Source information »
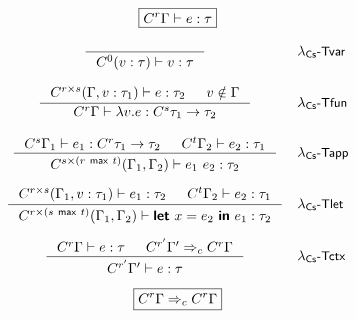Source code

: \newcommand{\ctxtrans}[2]{#1 \Rightarrow_c #2}
\begin{figure*}[t]
%

\begin{equation*}
\boxed{C^{r}\Gamma \vdash e : \tau }
\end{equation*}

\begin{equation*}
\begin{array}{cl}

\inference[]
  {}
  {\ctyp{0}{(v:\tau)} \vdash v : \tau }&
\textnormal{\rulest{var}}
\\[1.8em]
\inference
  {\ctyp{r \cprd s}{(\Gamma, v:\tau_1)} \vdash e : \tau_2 & v \notin \Gamma}
  {\ctyp{r}{\Gamma} \vdash \lambda v.e : \ctyp{s}{\tau_1} \rightarrow \tau_2 }&
\textnormal{\rulest{fun}}
\\[1.8em]
\inference
  {\ctyp{s}{\Gamma_1} \vdash e_1 : \ctyp{r}{\tau_1} \rightarrow \tau_2 &
   \ctyp{t}{\Gamma_2} \vdash e_2 : \tau_1 }
  {\ctyp{s \cprd (r \cvop t)}{(\Gamma_1, \Gamma_2)} \vdash e_1~e_2 : \tau_2}&
\textnormal{\rulest{app}}
\\[1.8em]
\inference
  {\ctyp{r \cprd s}{(\Gamma_1, v:\tau_1)} \vdash e_1 : \tau_2 &
  \ctyp{t}{\Gamma_2} \vdash e_2 : \tau_1}
  {\ctyp{r \cprd (s \cvop t)}{(\Gamma_1, \Gamma_2)} \vdash \kvd{let}~x=e_2~\kvd{in}~e_1 : \tau_2}&
\textnormal{\rulest{let}}
\\[1.8em]
\inference
  {\ctyp{r}{\Gamma} \vdash e : \tau &
   \ctxtrans{\ctyp{r'}{\Gamma'}}{\ctyp{r}{\Gamma}}}
  {\ctyp{r'}{\Gamma'} \vdash e : \tau}&
\textnormal{\rulest{ctx}}
\end{array}
\end{equation*}

%
%

\begin{equation*}
\boxed{\ctxtrans{\ctyp{r}{\Gamma}}{\ctyp{r}{\Gamma}} }
\end{equation*}


\end{figure*}
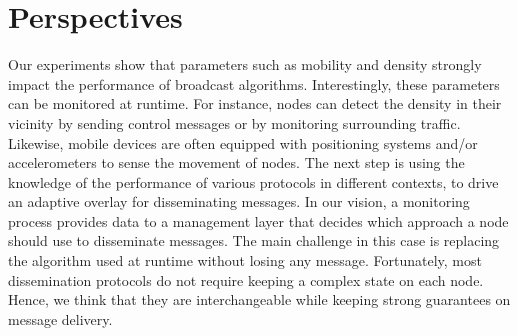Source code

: 
\section{Perspectives}
\label{sec:perspectives}

Our experiments show that parameters such as mobility and density strongly impact the performance of broadcast algorithms.
%
Interestingly, these parameters can be monitored at runtime.
%
For instance, nodes can detect the density in their vicinity by sending control messages or by monitoring surrounding traffic.
%
Likewise, mobile devices are often equipped with positioning systems and/or accelerometers to sense the movement of nodes.
%
The next step is using the knowledge of the performance of various protocols in different contexts, to drive an adaptive overlay for disseminating messages.
%
In our vision, a monitoring process provides data to a management layer that decides which approach a node should use to disseminate messages.
%
The main challenge in this case is replacing the algorithm used at runtime without losing any message.
%
Fortunately, most dissemination protocols do not require keeping a complex state on each node.
%
Hence, we think that they are interchangeable while keeping strong guarantees on message delivery.
%


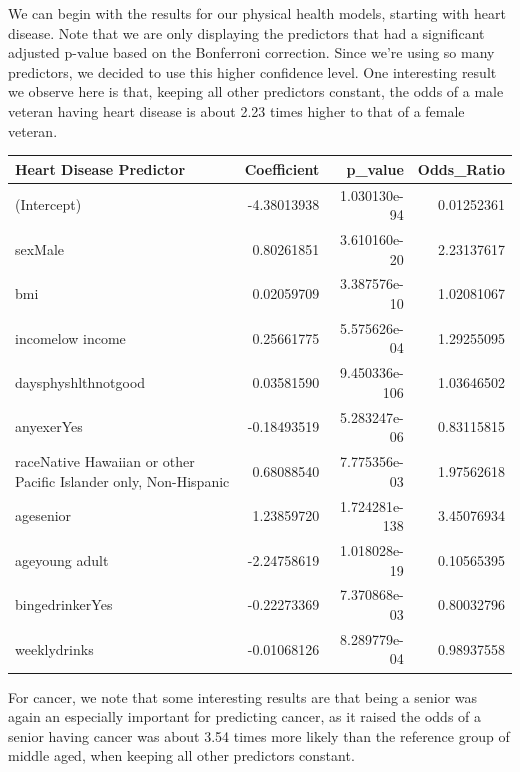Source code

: \documentclass[
  10pt,
  letterpaper,
  DIV=11,
  numbers=noendperiod]{scrartcl}
\begin{document}
We can begin with the results for our physical health models, starting
with heart disease. Note that we are only displaying the predictors that
had a significant adjusted p-value based on the Bonferroni correction.
Since we're using so many predictors, we decided to use this higher
confidence level. One interesting result we observe here is that,
keeping all other predictors constant, the odds of a male veteran having
heart disease is about 2.23 times higher to that of a female veteran.

\begin{table}[h]
\centering
\renewcommand{\arraystretch}{0.8}
\begin{tabular}{l r r r}
\toprule
\textbf{Heart Disease Predictor} & Coefficient & p\_value & Odds\_Ratio \\
\midrule
(Intercept) & -4.38013938 & 1.030130e-94 & 0.01252361 \\
sexMale & 0.80261851 & 3.610160e-20 & 2.23137617 \\
bmi & 0.02059709 & 3.387576e-10 & 1.02081067 \\
incomelow income & 0.25661775 & 5.575626e-04 & 1.29255095 \\
daysphyshlthnotgood & 0.03581590 & 9.450336e-106 & 1.03646502 \\
anyexerYes & -0.18493519 & 5.283247e-06 & 0.83115815 \\
raceNative Hawaiian or other Pacific Islander only, Non-Hispanic & 0.68088540 & 7.775356e-03 & 1.97562618 \\
agesenior & 1.23859720 & 1.724281e-138 & 3.45076934 \\
ageyoung adult & -2.24758619 & 1.018028e-19 & 0.10565395 \\
bingedrinkerYes & -0.22273369 & 7.370868e-03 & 0.80032796 \\
weeklydrinks & -0.01068126 & 8.289779e-04 & 0.98937558 \\
\bottomrule
\end{tabular}
\end{table}

For cancer, we note that some interesting results are that being a
senior was again an especially important for predicting cancer, as it
raised the odds of a senior having cancer was about 3.54 times more
likely than the reference group of middle aged, when keeping all other
predictors constant.
\end{document}
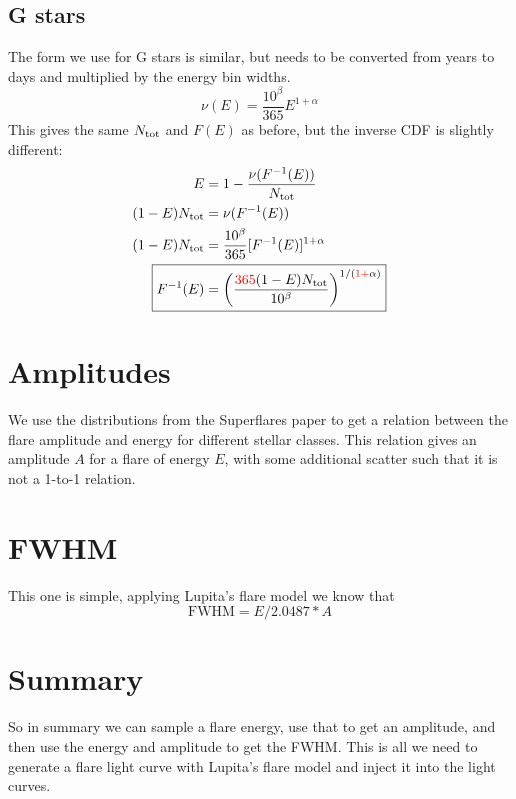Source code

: \documentclass[10pt]{article}
\begin{document}
\subsection{G stars}
The form we use for G stars is similar, but needs to be converted from years to days and multiplied by the energy bin widths.
\begin{equation}
    \nu(E) = \frac{10^\beta}{365} E^{1 + \alpha}
\end{equation}
This gives the same $N_{\rm tot}$ and $F(E)$ as before, but the inverse CDF is slightly different:
\begin{align}
    E &= 1 - \frac{\nu(F^{-1}(E))}{N_{\rm tot}} \\
    (1 - E) N_{\rm tot} &= \nu(F^{-1}(E)) \\
    (1 - E) N_{\rm tot} &= \frac{10^{\beta}}{365} [F^{-1}(E)]^{1 + \alpha} \\
    \Aboxed{ F^{-1}(E) &= \qty(\frac{{\color{red}365} (1 - E) N_{\rm tot}}{10^{\beta}})^{1/({\color{red}1 + } \alpha)} }
\end{align}

\section{Amplitudes}

We use the distributions from the Superflares paper to get a relation between the flare amplitude and energy for different stellar classes. This relation gives an amplitude $A$ for a flare of energy $E$, with some additional scatter such that it is not a 1-to-1 relation.

\section{FWHM}

This one is simple, applying Lupita's flare model we know that
\begin{equation}
    \text{FWHM} = E / 2.0487 * A 
\end{equation}

\section{Summary}

So in summary we can sample a flare energy, use that to get an amplitude, and then use the energy and amplitude to get the FWHM. This is all we need to generate a flare light curve with Lupita's flare model and inject it into the light curves.
\end{document}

Goal of the exercise » Report every line of the records that contains the word "Lupita".

Response to this task »
This one is simple, applying Lupita's flare model we know that
So in summary we can sample a flare energy, use that to get an amplitude, and then use the energy and amplitude to get the FWHM. This is all we need to generate a flare light curve with Lupita's flare model and inject it into the light curves.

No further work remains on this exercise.